## Instructions to follow
Retype, word for word, every line from the one holding "negative examples in" through the one holding "R> theta_range=matrix(c(0,50),1,2)" in the entries below, both included, and only those lines.

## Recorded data
* * * * * * *
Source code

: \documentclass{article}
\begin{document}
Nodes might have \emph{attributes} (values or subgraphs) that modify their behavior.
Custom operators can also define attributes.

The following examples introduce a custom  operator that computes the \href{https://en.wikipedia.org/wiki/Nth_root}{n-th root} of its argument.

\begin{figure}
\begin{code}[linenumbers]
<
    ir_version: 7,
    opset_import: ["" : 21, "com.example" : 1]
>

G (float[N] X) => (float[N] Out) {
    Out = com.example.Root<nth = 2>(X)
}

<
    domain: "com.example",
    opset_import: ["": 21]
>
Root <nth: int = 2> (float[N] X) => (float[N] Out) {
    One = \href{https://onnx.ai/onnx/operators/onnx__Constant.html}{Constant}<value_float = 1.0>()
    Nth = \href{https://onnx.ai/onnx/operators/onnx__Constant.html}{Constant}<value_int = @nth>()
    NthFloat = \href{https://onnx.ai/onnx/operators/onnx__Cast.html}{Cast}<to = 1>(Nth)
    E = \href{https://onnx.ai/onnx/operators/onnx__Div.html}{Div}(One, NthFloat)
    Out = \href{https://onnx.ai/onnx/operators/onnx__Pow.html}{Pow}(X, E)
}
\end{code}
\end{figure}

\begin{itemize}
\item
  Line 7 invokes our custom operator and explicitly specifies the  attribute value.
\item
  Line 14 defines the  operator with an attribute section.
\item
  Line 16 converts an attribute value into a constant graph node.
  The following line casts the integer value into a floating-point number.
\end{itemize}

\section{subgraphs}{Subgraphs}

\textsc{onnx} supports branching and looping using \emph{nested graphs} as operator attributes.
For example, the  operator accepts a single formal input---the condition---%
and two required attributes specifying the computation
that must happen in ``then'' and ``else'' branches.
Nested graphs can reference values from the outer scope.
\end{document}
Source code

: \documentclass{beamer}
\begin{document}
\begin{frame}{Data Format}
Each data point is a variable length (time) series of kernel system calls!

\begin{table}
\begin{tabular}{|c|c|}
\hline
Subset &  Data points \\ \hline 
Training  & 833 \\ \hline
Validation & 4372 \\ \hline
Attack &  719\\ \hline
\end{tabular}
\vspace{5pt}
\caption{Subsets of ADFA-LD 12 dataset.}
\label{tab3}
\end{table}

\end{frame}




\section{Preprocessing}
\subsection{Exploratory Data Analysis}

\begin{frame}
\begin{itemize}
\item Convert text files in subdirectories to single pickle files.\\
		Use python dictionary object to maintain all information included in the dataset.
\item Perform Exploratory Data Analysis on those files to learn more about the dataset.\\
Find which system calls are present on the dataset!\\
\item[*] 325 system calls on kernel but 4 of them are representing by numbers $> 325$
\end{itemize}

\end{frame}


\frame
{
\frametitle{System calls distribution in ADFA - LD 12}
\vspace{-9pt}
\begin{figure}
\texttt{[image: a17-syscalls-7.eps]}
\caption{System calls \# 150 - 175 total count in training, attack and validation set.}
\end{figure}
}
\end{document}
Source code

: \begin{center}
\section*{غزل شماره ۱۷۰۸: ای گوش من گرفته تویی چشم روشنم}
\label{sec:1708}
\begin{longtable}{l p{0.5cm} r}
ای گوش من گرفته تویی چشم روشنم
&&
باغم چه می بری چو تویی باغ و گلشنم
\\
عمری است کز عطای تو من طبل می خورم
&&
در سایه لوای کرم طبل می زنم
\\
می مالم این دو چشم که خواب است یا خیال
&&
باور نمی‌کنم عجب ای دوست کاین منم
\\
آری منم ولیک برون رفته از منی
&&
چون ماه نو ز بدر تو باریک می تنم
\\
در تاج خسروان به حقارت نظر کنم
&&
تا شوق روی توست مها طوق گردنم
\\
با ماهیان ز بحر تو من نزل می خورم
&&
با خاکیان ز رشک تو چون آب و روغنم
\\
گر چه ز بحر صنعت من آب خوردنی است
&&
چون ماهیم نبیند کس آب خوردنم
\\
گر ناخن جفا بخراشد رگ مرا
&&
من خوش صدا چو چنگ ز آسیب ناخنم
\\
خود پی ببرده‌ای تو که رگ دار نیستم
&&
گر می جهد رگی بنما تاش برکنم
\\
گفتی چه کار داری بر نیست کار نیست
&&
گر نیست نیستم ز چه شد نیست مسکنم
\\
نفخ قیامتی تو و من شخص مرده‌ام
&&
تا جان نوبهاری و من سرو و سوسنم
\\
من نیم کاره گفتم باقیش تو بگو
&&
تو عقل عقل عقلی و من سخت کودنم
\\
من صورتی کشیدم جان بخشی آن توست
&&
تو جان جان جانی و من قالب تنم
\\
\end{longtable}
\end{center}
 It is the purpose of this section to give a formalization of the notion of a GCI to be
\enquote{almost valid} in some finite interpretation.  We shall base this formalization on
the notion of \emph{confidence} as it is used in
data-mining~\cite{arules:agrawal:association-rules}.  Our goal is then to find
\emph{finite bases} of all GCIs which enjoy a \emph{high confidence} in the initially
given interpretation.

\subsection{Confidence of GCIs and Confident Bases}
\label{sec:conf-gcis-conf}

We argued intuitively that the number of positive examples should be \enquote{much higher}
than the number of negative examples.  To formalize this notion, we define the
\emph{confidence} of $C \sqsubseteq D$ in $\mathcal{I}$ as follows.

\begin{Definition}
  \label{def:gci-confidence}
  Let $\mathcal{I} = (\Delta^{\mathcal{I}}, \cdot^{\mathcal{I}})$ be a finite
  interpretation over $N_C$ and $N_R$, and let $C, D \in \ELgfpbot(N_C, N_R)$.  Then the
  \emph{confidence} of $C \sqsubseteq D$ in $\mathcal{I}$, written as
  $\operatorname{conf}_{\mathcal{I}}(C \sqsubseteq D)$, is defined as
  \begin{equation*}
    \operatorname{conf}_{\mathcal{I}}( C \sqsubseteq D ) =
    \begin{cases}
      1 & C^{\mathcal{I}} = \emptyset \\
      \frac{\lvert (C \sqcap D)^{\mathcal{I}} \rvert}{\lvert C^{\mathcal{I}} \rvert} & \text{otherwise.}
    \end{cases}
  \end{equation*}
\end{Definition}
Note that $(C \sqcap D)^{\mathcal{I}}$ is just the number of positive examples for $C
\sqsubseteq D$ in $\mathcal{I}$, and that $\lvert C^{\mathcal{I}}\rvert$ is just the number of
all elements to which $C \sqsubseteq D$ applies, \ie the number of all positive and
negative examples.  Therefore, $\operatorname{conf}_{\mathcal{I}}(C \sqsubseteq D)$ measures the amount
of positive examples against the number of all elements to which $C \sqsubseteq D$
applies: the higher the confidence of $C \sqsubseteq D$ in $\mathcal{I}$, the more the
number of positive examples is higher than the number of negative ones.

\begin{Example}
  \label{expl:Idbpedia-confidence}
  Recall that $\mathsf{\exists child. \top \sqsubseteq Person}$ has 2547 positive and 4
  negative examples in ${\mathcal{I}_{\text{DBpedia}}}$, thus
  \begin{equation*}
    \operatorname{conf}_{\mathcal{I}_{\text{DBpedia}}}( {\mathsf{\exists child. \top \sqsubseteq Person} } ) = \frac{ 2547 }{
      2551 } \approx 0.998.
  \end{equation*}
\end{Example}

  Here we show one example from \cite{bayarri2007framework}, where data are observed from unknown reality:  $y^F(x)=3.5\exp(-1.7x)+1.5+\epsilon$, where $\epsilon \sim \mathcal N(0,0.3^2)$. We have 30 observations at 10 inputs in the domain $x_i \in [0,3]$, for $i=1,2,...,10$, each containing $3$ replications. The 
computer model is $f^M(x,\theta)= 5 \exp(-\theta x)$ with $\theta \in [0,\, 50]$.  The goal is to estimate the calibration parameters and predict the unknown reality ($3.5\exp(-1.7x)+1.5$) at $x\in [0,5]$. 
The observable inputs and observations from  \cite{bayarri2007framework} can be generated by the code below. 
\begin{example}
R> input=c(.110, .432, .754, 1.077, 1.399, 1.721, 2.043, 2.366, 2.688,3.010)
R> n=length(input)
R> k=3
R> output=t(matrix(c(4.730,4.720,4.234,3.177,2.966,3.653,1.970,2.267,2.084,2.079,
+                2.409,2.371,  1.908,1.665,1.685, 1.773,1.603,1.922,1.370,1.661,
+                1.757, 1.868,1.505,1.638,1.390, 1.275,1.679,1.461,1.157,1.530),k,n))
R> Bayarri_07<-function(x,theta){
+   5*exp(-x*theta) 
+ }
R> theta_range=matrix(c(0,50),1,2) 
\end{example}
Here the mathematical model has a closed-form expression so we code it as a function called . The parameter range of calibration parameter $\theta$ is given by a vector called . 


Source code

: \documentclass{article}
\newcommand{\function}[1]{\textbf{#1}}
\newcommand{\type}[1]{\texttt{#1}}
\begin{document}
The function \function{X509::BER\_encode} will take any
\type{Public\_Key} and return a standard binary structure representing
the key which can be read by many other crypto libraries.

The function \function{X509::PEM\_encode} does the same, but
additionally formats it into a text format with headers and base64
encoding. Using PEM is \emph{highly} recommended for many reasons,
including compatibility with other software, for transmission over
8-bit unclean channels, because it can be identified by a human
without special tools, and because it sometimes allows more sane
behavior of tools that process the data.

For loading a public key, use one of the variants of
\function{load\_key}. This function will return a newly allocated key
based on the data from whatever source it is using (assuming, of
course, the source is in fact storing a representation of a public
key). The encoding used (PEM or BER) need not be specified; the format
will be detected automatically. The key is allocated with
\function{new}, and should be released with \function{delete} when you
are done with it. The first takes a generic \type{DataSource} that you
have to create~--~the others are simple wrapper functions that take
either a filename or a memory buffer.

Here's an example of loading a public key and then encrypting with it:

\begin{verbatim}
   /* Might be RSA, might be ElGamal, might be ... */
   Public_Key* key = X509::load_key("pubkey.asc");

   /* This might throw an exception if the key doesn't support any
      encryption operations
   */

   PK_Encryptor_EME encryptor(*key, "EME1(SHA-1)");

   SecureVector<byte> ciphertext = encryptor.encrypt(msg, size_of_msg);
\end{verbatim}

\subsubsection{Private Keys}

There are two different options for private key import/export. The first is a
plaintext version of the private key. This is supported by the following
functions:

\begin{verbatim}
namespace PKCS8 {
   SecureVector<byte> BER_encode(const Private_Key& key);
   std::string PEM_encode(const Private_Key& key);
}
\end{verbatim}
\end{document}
* * * * * * *
## Result for this exercise
  negative examples in ${\mathcal{I}_{\text{DBpedia}}}$, thus
  \begin{equation*}
    \operatorname{conf}_{\mathcal{I}_{\text{DBpedia}}}( {\mathsf{\exists child. \top \sqsubseteq Person} } ) = \frac{ 2547 }{
      2551 } \approx 0.998.
  \end{equation*}
\end{Example}

  Here we show one example from \cite{bayarri2007framework}, where data are observed from unknown reality:  $y^F(x)=3.5\exp(-1.7x)+1.5+\epsilon$, where $\epsilon \sim \mathcal N(0,0.3^2)$. We have 30 observations at 10 inputs in the domain $x_i \in [0,3]$, for $i=1,2,...,10$, each containing $3$ replications. The 
computer model is $f^M(x,\theta)= 5 \exp(-\theta x)$ with $\theta \in [0,\, 50]$.  The goal is to estimate the calibration parameters and predict the unknown reality ($3.5\exp(-1.7x)+1.5$) at $x\in [0,5]$. 
The observable inputs and observations from  \cite{bayarri2007framework} can be generated by the code below. 
\begin{example}
R> input=c(.110, .432, .754, 1.077, 1.399, 1.721, 2.043, 2.366, 2.688,3.010)
R> n=length(input)
R> k=3
R> output=t(matrix(c(4.730,4.720,4.234,3.177,2.966,3.653,1.970,2.267,2.084,2.079,
+                2.409,2.371,  1.908,1.665,1.685, 1.773,1.603,1.922,1.370,1.661,
+                1.757, 1.868,1.505,1.638,1.390, 1.275,1.679,1.461,1.157,1.530),k,n))
R> Bayarri_07<-function(x,theta){
+   5*exp(-x*theta) 
+ }
R> theta_range=matrix(c(0,50),1,2) 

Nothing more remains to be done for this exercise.